Tuesday, February 24, 2015

When Idealism Collides With Reality

Alexis Tspiras, the figurehead of the Greek Syriza party and newly elected Prime Minister of Greece, campaigned on anti-austerity policy that seemed almost recalcitrant - much to the chagrin of the eurozone, and the praise of the Greek public. Since the collapse of the euro during the global financial crisis years ago, Greece's economy has just barely kept its head above water; today, the country's debt is roughly 175% of their GDP, and unemployment remains at an astounding 25% for the working age population and nearly 50% for youth. Bailouts from the Central Bank, IMF, and other creditors have required extreme austerity measures for Greece, which has exacerbated and even created the social inequality and what leaders in Greece have begun to call a "humanitarian crisis." These issues gave rise to the anti-austerity sentiment that Prime Minister Tspiras used to propel himself into office recently. Based on the sweeping support his party received, it is apparent that the public is ready for a change from the harsh austerity it has endured.

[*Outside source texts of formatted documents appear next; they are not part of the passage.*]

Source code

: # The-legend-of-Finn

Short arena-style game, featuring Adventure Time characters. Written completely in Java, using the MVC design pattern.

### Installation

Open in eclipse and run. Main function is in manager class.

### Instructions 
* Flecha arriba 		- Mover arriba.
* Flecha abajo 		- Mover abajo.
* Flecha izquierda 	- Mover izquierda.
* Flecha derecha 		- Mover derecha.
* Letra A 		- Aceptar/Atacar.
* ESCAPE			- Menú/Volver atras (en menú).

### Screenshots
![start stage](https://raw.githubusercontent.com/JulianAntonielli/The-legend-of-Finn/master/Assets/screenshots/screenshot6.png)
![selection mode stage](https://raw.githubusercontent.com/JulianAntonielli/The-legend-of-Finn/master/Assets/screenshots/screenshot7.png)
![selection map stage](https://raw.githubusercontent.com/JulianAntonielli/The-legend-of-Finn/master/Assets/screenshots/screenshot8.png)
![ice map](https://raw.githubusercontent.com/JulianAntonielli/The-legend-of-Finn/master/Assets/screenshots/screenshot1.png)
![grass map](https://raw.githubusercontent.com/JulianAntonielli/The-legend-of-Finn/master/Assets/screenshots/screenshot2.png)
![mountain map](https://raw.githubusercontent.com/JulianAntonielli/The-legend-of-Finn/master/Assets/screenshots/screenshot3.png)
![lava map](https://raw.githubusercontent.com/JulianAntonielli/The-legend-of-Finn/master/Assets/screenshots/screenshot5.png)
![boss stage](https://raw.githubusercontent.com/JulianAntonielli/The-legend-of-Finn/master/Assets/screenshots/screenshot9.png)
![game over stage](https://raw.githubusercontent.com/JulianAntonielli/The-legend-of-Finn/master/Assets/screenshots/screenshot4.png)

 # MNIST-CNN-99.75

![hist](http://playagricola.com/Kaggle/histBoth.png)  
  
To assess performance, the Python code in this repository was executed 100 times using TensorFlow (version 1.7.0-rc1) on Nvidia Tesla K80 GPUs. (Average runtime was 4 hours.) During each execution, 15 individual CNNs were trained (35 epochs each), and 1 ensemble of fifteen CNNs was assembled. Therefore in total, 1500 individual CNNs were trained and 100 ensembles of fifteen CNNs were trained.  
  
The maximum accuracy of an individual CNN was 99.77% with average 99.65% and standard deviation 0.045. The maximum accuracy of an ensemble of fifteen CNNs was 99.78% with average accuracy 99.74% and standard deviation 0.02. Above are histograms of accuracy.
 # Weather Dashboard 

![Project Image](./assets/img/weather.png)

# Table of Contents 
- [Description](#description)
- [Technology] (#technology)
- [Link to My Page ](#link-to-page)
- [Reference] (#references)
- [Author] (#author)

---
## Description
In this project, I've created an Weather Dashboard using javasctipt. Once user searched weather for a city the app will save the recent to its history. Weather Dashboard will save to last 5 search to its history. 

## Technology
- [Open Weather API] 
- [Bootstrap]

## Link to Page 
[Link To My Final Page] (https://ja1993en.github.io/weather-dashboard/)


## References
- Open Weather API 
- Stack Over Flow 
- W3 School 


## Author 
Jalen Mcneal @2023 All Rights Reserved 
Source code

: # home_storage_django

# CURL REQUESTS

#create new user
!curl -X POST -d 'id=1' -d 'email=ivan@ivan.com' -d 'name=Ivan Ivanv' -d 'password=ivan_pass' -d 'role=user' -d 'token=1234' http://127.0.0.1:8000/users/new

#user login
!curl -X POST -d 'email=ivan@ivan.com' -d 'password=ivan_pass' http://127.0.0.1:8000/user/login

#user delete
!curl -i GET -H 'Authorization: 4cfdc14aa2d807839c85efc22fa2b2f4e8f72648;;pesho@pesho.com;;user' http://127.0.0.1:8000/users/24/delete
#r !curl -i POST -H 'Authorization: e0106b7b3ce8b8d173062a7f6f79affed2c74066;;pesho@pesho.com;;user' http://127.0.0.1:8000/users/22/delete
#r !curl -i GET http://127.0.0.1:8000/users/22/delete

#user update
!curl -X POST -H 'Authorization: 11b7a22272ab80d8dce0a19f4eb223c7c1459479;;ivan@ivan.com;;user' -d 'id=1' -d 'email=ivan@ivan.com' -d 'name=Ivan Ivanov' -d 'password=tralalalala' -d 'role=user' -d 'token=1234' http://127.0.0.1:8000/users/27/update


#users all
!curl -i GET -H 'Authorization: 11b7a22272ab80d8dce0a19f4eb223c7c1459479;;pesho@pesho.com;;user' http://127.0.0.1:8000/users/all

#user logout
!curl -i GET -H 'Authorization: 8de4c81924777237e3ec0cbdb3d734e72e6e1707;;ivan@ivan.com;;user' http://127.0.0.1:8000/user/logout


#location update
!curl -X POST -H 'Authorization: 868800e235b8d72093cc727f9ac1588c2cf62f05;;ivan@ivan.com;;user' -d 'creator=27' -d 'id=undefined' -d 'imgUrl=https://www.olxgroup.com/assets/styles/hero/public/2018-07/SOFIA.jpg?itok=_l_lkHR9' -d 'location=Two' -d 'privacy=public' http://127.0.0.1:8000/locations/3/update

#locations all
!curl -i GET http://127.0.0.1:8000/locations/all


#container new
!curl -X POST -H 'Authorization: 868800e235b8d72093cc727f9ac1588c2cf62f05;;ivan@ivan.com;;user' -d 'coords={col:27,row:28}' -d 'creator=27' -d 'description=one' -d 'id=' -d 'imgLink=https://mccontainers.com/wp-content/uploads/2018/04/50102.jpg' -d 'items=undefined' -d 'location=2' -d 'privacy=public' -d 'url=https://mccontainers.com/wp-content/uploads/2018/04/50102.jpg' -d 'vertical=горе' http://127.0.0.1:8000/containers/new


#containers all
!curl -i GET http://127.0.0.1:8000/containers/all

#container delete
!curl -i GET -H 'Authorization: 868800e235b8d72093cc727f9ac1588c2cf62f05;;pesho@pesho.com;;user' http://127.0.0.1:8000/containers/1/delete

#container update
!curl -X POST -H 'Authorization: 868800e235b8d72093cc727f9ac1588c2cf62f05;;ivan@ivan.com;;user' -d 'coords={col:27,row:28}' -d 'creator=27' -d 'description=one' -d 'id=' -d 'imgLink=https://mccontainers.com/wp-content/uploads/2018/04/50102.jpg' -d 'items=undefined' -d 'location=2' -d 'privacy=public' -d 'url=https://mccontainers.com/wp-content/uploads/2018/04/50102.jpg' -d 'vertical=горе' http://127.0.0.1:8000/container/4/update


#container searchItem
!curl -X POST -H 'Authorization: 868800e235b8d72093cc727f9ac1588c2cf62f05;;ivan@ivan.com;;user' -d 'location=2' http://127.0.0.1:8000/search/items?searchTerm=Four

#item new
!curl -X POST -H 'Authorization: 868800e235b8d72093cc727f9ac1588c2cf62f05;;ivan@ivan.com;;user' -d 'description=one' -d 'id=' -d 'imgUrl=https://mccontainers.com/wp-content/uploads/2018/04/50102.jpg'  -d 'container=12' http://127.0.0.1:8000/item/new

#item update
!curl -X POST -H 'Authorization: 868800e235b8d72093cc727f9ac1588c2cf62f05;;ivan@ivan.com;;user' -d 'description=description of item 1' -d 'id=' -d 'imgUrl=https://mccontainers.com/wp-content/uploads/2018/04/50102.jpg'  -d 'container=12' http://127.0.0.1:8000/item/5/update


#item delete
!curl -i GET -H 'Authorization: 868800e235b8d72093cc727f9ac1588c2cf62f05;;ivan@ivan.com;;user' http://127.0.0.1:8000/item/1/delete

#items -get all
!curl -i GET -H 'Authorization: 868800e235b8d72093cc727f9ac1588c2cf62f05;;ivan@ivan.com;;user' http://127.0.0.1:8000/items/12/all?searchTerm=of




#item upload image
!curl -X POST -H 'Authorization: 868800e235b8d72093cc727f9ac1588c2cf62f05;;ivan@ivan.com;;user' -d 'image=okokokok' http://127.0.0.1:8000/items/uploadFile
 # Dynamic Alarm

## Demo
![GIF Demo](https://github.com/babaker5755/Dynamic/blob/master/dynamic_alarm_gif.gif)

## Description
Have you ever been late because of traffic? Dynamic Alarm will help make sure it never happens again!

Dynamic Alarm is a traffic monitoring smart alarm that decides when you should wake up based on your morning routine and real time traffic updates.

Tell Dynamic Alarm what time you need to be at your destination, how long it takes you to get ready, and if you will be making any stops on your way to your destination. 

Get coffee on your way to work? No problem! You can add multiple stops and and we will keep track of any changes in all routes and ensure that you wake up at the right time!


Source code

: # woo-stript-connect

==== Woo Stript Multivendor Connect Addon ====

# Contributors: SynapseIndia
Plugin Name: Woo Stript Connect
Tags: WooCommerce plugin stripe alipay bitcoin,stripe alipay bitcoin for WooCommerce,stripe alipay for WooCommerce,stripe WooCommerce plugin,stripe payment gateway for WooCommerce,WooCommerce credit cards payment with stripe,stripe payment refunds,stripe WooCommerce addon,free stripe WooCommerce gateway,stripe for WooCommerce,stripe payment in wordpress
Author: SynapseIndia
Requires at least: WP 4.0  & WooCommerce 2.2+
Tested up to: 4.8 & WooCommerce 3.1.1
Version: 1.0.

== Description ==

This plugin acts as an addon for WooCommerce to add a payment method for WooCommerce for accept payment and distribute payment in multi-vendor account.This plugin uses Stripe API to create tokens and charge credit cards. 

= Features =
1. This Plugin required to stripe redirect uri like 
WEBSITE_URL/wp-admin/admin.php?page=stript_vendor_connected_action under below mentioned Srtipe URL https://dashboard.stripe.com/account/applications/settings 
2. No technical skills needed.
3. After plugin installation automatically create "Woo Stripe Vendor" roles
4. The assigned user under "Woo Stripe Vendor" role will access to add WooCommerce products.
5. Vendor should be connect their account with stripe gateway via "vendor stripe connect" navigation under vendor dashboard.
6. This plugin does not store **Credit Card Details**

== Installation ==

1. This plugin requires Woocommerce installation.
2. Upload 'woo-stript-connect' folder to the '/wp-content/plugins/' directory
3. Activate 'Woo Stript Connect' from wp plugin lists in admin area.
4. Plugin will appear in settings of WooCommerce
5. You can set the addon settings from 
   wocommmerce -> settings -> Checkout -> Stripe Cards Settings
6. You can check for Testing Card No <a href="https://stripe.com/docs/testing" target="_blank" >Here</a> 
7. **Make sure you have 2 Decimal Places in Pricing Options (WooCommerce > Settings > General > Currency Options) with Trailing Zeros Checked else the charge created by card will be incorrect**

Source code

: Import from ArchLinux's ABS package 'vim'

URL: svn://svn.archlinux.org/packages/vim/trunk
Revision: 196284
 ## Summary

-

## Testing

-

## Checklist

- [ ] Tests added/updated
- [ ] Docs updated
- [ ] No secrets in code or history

That change will not be coming anytime soon, however - at least not as dramatic a change as Greece has hoped for. Prime Minister Tspiras' rhetoric alarmed creditors, and it has taken weeks for Greece to reach a compromise on reform plans that continue certain austerity measures in order to continue receiving bailout funding. This comes after talk of a "Grexit", or Greek exit from the eurozone, which would likely have had catastrophic effects on both the Greek economy and the eurozone's economy. Both sides have worked hard to ensure that this does not happen.



These compromises - tax reform, better regulation of smuggled products, etc. - are a major political blow to Syriza and Prime Minister Tspiras. This is not the anti-austerity his constituents wanted. In the battle between idealism and reality, idealism seldom wins, and it has certainly not won in this instance. Greece will live to fight another day, however, and that's what matters.

Reality should play a larger role in discussions about the eurozone as a whole, though. The notion that multiple countries with wildly different cultures, languages, and most important, economies, can share a currency is irresponsible at best and dangerous at worse. It is simply too difficult to manage a currency when you have a spectrum of economies that ranges from Greece to Germany (which has nearly full employment today). Just because the eurozone has staved off a Greek exit and economic catastrophe does not mean such catastrophe is not inevitable.

Real reform - reform that puts the European economy on the right track - involves a comprehensive overhaul of the eurozone and the way the Central Bank functions. Greece may have avoided the financial apocalypse for now, much to the disappointment of Prime Minister Tspiras and his constituents, but a bandaid on a gunshot wound is not an effective policy going forward.